Federal prosecutors in Seattle have charged 15 people involved in a marijuana smuggling operation with violations of the Patriot Act, the bill hastily passed by Congress in the wake of the 9-11 attacks to protect the US from foreign terror attacks. That’s a first, at least for the Seattle office, one government lawyer told the Seattle Times.
And no, clarified Assistant US Attorney Todd Greenberg, the Canadians and Americans under arrest were not sending their proceeds to Al Qaeda. They were indicted for conspiring with a Canadian marijuana-smuggling operation to deliver $3.4 million in profits from Washington state back
to British Columbia.
Still, all 15 were charged with one count of “bulk-cash smuggling,” a Patriot Act offense.
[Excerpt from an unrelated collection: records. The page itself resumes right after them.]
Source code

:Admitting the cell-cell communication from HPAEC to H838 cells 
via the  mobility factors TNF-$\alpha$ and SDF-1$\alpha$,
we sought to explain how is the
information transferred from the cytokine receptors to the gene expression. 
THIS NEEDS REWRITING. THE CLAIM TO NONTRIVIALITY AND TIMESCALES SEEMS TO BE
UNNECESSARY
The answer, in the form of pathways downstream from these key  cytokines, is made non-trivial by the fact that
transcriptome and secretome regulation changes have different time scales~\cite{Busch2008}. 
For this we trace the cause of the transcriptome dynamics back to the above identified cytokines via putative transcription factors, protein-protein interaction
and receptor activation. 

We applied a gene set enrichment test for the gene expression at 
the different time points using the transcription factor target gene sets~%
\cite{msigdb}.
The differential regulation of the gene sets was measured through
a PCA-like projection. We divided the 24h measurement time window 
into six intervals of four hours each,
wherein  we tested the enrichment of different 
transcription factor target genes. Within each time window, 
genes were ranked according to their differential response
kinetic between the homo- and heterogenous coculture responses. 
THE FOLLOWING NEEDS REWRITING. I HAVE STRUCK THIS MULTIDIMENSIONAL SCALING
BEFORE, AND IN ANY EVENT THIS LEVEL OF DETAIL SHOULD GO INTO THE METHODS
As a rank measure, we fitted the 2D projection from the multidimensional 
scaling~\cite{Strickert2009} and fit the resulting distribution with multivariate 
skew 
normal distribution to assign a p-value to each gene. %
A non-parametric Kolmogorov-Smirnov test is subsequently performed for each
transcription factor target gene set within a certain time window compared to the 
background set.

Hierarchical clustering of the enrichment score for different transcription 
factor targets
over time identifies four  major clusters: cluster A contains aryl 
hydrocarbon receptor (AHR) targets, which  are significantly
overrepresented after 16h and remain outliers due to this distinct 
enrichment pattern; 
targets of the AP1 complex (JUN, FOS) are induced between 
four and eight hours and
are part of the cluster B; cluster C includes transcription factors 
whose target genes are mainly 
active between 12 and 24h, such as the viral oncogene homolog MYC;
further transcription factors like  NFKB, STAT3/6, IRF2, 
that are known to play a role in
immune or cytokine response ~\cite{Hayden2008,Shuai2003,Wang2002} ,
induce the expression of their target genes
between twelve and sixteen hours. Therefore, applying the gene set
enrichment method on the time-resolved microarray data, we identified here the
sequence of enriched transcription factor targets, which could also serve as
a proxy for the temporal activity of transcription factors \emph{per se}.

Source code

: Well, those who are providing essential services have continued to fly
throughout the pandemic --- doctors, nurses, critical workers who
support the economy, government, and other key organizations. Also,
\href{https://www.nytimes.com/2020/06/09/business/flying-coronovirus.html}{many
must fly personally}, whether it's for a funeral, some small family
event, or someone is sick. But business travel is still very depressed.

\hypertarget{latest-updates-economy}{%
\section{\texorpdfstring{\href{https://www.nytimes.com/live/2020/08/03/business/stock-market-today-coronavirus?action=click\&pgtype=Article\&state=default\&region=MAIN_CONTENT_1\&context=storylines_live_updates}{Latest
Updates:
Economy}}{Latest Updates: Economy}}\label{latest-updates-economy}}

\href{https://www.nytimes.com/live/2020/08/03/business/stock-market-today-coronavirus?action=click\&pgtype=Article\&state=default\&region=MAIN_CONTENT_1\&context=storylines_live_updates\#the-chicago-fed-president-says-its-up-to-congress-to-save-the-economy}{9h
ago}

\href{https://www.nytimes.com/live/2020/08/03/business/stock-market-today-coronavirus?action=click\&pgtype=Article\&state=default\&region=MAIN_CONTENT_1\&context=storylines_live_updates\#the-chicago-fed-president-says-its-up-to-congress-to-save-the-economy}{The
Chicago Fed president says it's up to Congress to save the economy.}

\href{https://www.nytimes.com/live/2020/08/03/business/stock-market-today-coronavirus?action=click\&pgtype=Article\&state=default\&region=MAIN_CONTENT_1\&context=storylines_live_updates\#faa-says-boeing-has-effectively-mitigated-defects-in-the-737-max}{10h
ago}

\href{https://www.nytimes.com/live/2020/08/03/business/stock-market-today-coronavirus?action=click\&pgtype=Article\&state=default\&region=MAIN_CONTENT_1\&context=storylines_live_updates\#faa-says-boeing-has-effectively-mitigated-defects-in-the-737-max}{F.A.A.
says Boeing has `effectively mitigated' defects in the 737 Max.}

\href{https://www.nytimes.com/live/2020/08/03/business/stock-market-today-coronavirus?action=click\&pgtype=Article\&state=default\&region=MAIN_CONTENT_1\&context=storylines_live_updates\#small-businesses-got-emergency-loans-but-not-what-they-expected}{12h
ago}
For years, federal law has made it a criminal offense to take more than $10,000 out of the country without reporting it, but the Patriot Act changed that from a mere reporting violation to a felony punishable by up to five years in prison and the forfeiture of the cash in question.
And although there was no terror connection, invoking the Patriot Act was still appropriate, said Greenberg. “They’re trying to get money from here to support crime somewhere else, so it’s a way to crack down on that,” he remarked cryptically.
That certainly didn’t take long. The Patriot Act hasn’t even been around for three years, and already it’s being used for other purposes. A nice conflation with the equally fraudulent War on Drugs here. I note in passing that no country that bans the unreported transport of personal wealth can reasonably consider itself to be free.